Les époux [J] exposent avoir loué le bien pendant de nombreuses années et envisagé, courant 2020, de mettre en vente leur lot, vente à laquelle s’est opposée un copropriétaire exigeant que le lot soit remis en état.
Ils indiquent s’être alors aperçus d’une contradiction quant à la destination de leur lot, entre l’acte de vente et le règlement de copropriété du 19 avril 1963 définissant ce lot comme un « débarras de 11,28 m², accessible à l’intérieur, situé au Sud du dégagement d’accès à la cour intérieure ».
La résolution n°13 que les époux [J] ont fait porter à l’ordre du jour de l’assemblée générale extraordinaire du 30 juillet 2021 en vue du changement de destination de leur lot a été rejetée.
Par acte du commissaire de justice en date du 18 octobre 2022, M. [J] et Mme [T] ont fait assigner le syndicat des copropriétaires aux fins de voir prononcer la nullité de la résolution n° 13 de l’assemblée générale du 30 juillet 2021 refusant le changement de destination du lot n° 9 et ordonner la modification du règlement de copropriété concernant la destination de leur lot.

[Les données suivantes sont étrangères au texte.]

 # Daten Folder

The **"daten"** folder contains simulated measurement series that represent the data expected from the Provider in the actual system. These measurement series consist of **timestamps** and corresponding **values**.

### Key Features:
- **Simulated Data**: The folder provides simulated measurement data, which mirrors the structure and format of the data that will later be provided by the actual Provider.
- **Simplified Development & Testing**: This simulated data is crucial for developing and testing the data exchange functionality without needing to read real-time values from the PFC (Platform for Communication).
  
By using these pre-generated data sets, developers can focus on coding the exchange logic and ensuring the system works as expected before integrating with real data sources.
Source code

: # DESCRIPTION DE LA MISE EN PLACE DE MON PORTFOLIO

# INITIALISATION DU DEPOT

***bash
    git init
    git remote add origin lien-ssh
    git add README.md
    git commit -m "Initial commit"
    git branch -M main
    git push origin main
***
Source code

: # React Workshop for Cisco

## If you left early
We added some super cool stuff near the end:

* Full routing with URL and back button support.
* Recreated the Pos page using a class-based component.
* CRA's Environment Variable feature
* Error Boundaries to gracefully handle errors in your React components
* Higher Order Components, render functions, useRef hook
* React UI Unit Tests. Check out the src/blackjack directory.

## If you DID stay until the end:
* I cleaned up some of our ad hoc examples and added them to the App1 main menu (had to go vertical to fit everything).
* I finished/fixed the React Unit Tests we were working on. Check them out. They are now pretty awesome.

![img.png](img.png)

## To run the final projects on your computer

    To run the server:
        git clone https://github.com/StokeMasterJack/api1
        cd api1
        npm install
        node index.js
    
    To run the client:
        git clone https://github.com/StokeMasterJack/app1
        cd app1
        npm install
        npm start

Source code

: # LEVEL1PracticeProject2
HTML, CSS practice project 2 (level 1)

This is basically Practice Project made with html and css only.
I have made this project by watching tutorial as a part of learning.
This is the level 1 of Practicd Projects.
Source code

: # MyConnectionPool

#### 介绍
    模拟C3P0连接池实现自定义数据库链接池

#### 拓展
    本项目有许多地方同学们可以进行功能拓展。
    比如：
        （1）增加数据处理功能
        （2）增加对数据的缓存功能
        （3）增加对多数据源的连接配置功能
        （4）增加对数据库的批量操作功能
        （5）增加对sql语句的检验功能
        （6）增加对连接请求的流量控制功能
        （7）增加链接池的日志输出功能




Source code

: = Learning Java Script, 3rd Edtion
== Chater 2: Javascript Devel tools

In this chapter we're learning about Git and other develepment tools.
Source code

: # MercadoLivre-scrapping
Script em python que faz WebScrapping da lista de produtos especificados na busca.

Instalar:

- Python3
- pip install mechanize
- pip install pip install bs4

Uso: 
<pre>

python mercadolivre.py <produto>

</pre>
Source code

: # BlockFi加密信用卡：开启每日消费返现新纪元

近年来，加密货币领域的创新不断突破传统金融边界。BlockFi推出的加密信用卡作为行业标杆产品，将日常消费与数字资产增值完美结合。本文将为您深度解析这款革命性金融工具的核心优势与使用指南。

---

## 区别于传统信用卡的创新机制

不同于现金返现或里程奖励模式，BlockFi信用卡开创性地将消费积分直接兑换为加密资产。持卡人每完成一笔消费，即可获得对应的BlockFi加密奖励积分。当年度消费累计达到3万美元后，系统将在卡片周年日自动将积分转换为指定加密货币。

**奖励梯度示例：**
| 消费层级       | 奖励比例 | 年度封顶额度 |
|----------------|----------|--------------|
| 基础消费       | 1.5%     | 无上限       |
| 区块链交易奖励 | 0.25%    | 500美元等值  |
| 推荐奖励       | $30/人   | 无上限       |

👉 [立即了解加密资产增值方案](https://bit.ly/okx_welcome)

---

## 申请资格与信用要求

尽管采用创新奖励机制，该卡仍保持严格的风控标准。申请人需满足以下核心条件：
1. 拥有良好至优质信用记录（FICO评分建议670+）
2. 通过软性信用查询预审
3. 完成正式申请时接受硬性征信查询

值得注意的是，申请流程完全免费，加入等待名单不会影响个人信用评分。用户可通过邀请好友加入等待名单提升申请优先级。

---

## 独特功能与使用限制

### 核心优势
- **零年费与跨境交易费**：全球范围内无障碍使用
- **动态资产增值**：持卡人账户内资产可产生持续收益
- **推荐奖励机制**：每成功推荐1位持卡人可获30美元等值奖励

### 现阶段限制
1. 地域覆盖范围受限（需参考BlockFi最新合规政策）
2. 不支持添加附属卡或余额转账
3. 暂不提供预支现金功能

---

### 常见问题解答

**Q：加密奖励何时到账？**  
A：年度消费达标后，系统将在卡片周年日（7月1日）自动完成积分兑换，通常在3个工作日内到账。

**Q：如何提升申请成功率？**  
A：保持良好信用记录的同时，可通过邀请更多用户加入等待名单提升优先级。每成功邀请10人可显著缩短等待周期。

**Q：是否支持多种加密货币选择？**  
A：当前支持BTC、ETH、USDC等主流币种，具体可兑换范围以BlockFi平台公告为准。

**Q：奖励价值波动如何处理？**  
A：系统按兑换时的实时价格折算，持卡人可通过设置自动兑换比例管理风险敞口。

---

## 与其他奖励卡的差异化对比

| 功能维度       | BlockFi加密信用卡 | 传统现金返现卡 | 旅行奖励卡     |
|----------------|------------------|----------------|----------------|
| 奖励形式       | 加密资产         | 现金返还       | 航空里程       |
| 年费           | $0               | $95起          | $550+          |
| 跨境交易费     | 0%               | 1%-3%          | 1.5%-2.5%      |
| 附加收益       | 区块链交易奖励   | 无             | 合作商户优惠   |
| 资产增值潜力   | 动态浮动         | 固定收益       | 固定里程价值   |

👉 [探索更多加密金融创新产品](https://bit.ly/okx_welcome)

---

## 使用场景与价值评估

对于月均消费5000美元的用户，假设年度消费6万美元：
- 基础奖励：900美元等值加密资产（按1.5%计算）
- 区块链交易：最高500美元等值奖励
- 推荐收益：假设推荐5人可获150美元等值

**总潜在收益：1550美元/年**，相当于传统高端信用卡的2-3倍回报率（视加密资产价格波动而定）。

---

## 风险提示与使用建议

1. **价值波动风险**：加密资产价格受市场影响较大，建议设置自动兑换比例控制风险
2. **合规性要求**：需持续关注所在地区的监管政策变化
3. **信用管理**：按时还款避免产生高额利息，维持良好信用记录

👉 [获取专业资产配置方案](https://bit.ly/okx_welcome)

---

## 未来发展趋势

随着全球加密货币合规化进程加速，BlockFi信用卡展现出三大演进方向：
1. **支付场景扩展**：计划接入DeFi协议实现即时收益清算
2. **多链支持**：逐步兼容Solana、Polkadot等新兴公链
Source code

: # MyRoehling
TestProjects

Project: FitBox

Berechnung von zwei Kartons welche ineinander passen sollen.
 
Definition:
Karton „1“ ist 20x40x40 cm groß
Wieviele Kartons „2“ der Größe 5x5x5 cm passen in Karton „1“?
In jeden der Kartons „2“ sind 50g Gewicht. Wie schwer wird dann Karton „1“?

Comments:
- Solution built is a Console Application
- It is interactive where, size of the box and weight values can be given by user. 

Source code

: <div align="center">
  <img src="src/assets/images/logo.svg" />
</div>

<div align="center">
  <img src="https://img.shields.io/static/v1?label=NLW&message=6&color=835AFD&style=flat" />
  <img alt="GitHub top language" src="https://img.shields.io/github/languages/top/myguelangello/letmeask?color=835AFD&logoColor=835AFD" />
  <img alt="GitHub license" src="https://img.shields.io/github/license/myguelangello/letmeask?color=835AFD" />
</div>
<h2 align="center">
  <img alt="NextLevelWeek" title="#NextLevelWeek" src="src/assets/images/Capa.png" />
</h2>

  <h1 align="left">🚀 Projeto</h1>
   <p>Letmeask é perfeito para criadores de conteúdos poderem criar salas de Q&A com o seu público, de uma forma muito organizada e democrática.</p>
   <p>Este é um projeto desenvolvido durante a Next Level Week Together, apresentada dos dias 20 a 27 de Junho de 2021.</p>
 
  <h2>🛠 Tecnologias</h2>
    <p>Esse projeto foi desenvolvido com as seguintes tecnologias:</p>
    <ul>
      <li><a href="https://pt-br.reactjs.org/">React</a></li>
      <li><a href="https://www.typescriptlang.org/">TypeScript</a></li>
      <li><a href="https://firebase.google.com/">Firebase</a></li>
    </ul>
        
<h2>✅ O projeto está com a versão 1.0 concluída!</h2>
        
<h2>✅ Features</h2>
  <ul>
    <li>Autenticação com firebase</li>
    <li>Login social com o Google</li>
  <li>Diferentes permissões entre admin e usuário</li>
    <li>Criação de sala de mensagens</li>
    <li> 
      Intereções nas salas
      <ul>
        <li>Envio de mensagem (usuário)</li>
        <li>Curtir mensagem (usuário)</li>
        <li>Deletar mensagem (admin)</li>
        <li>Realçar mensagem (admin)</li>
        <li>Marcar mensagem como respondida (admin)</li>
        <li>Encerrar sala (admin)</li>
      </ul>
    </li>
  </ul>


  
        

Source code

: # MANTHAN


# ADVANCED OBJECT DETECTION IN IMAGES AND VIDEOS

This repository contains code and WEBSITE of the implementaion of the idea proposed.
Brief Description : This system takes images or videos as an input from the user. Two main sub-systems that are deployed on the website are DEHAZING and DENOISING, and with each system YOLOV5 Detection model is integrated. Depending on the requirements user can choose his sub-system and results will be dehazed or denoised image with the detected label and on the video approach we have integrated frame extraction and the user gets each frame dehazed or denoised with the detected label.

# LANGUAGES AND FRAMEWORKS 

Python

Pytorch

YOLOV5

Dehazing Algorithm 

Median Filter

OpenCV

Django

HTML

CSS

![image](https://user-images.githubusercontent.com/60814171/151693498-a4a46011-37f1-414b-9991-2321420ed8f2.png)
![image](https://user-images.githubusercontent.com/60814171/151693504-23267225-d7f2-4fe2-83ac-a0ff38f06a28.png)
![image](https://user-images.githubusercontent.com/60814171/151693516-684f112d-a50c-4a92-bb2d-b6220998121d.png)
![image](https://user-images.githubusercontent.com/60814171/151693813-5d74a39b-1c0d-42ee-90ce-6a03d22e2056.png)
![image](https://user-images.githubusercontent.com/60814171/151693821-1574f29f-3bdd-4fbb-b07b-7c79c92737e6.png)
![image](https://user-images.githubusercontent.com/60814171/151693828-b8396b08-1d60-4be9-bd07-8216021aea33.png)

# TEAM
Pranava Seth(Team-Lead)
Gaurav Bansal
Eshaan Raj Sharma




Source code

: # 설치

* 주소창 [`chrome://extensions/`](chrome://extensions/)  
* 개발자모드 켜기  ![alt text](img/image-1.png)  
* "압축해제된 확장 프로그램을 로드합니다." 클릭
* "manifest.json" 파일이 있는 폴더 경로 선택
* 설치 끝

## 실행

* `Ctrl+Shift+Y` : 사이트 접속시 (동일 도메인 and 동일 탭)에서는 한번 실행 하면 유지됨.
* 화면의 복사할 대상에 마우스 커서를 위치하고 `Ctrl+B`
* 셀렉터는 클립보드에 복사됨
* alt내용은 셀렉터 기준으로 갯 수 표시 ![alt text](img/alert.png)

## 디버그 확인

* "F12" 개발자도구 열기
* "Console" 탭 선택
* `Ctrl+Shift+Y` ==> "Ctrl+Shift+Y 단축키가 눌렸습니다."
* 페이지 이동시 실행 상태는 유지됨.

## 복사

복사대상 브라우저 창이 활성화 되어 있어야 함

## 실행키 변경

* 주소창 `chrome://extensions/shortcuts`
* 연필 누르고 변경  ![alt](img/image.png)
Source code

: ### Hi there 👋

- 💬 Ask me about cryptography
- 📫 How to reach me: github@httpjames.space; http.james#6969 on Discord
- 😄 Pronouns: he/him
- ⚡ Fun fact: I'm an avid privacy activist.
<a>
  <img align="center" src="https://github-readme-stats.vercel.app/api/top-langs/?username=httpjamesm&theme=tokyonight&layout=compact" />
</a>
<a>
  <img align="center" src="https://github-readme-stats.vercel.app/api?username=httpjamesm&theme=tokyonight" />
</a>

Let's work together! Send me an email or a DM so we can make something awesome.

Par ordonnance du 22 septembre 2023, le juge de la mise en état a rejeté la fin de recevoir soulevée par le syndicat des copropriétaires tirée de la forclusion du droit à agir de M. et Mme [J].
Par conclusions déposées et signifiées le 23 janvier 2024, M. [J] et Mme [T] épouse [J] ont conclu comme suit :
— prononcer la nullité de la résolution n° 13 de l’assemblée générale du 30 juillet 2021
refusant le changement de destination du lot n° 9 pour abus de droit, de majorité, et en conséquence, la nullité de la résolution n° 14 sur la remise en état du lot ,
— ordonner la modification de l’article 3 du règlement de copropriété du 19 avril 1961 concernant le lot numéro 9 en ces termes :
« Une chambre de bonne de 11 m² 28 accessible de l’intérieur, située au sud du dégagement d’accès à la cour intérieure. Six millièmes du sol et des parties communes» ;
— débouter le syndicat des copropriétaires du [Adresse 2] de l’ensemble de ses demandes;
— condamner le syndicat des copropriétaires du [Adresse 2] à leur payer à chacun une somme de 1500 euros ;
— condamner le syndicat des copropriétaires du [Adresse 2] aux entiers dépens et frais d’instance ;
— ordonner l’exécution provisoire de droit.
Pour considérer que le refus opposé par l’assemblée générale des copropriétaires est abusif pour n’être fondé sur aucun motif sérieux et légitime, les requérants font valoir, au visa des articles 9 et 8 de la loi du 10 juillet 1965, qu’il est de jurisprudence constante qu’un copropriétaire est libre d’opérer un changement d’affectation dès lors qu’elle n’est pas contraire à la destination de l’immeuble principalement affectée à un usage d’habitation et qu’il n’en résulte pas une atteinte aux droits des autres copropriétaires dès lors que leur lot est affecté à cet usage depuis de nombreuses années, expliquant que lorsqu’ils l’ont acquis en 2010, ce local avait déjà la forme d’un lot d’habitation.
Les requérants soutiennent que le refus qui leur a été opposé lors de l’assemblée générale n’a pas été pris dans l’intérêt commun de la copropriété, mais prononcé dans l’intention de nuire à leur seul intérêt.
Ils considèrent qu’il ne suffit pas que le règlement définisse l’utilisation de chaque lot en les qualifiant par exemple de «caves» ou de «garages», pour que cette affectation s’impose au titulaire de ces lots.
Par conclusions déposées au greffe et signifiées le 29 novembre 2023, le syndicat des copropriétaires du [Adresse 1] a conclu comme suit :
— débouter M. [J] et Mme [T] de leurs demandes,
— les condamner solidairement au paiement de la somme de 3 000 euros sur le fondement de l’article 700 du code de procédure civile ainsi qu’aux entiers dépens dont distraction au profit de maître Éric Fortunet, avocat.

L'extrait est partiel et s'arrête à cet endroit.